Now Sheila wanted Bob’s job. She’s not is a good mood, but knows to be cautious. “Well Bob, as you will know from the report I prepared for you, our advertising budget is tight; your predecessor seemed to think we just needed to match Ace’s spend.”

“What? Why?!” Bob sits up. He can smell an opportunity.

“Don’t ask me, I asked for more. He was very conservative.” There’s a murmur around the table. They all know Sheila is being polite. Before being headhunted, Bob’s predecessor had a reputation for being tighter than duck’s arse.

A few weeks later, the new ad campaign cranks into life. Bob is surprised by how much it cost, but he knows 10% more market share will make it more than worth while. He starts to study his sales figures with care. Will it work?

The end of the quarter looms. What will the results show? Bob reads the business news – Ace’s chairman has made some comments. They are very critical and accuse Acme of “destroying the market”.

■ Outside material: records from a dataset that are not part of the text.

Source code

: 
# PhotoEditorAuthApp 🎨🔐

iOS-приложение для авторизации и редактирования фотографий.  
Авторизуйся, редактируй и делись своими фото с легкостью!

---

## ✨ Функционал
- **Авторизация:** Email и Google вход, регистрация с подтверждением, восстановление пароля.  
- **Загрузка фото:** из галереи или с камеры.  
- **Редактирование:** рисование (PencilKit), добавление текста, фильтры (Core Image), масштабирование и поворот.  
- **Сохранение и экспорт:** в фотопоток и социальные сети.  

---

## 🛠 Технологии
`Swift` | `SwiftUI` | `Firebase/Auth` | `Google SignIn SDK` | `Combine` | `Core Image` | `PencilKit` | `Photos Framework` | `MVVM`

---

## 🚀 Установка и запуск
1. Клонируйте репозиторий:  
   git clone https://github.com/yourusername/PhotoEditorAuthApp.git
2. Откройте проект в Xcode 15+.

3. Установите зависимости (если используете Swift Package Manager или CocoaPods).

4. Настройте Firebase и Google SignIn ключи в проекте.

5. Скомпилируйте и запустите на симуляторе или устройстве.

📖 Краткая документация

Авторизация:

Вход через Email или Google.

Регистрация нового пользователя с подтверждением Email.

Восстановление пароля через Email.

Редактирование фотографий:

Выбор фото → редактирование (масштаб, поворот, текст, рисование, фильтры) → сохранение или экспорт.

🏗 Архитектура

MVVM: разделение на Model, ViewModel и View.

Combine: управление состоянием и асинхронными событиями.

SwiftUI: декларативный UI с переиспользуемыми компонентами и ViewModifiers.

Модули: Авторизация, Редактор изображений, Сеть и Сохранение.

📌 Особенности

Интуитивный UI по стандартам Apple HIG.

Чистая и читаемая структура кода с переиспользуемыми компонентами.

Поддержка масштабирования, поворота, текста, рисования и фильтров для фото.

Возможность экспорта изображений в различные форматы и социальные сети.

“Ha!” Bob exclaims out loud. Excellent, they are hurting.

The results roll in. They are good. 12% additional market share, mostly taken from Ace. No wonder they’re moaning.

That night, he sees the new TV ad from Ace. He has to admit it’s good.

“Why didn’t we think of that?” he booms to Sheila the next morning. “It’s a great idea.”

Sheila is unruffled. “We did think of it; we just thought it would be too expensive.”

“Hell!”, Bob is on a roll with the benefit of hindsight, “we’ve seen that advertising can gain us market share – of course it’s worth it. What you can do if I double your budget?”

“Well…”

Ace’s campaign works and Acme loses most of their new-found market share. The next month brings Acme’s bigger and better campaign – tying together TV, print, competitions, star endorsements, the whole shebang. Again is works like a charm. Market share is back up.

Freshly sun-tanned from two weeks on the Keys, Bob is feeling pretty pleased with himself at the AGM. The CEO will surely make a point of congratulating him on a job well done. He is getting on too, and will surely be eyeing up replacements.

The meeting starts well and soon enough they came to the the financial performance of AcmeDent toothpaste.

“Bob,” the CEO starts, “what the hell is going on here?”

Bob is taken aback by the look of displeasure on the CEO’s face. Oh, well he has a reputation for being grumpy, maybe this is him having a joke. “Well, you see, we have increased market share by 10% this year, our revenues are at an all time high…”. He searched the CEO’s still stony face.

“But what about profits? What are they?”

“Well, you see, this year we made significant investments, so it doesn’t look great, but rest assured, next year…”

“Investments?”

“Yes, we invested in major advertising campaigns…”

The CEO is shaking his head slowly.

Bob is suddenly feeling a nervous. “Well, we had to spend money to get the market share, but now we’ve got it, we will see a profit next year.” That should calm him down.

“But what about Ace’s latest trick? While you were away, they’ve started a new fad amongst teenagers for luminous teeth or something.”

“Well sir, it is a bit of an arms race…”

“A race to where exactly?”, the CEO looks very serious now.

“Well…”

“Bob, can’t you see, they have to match our advertising spend to protect their business. All you’ve done is pissed both company’s profits down the plughole.”

The CEO leans over to his assistant, “How much to get the other guy back?” he whispers.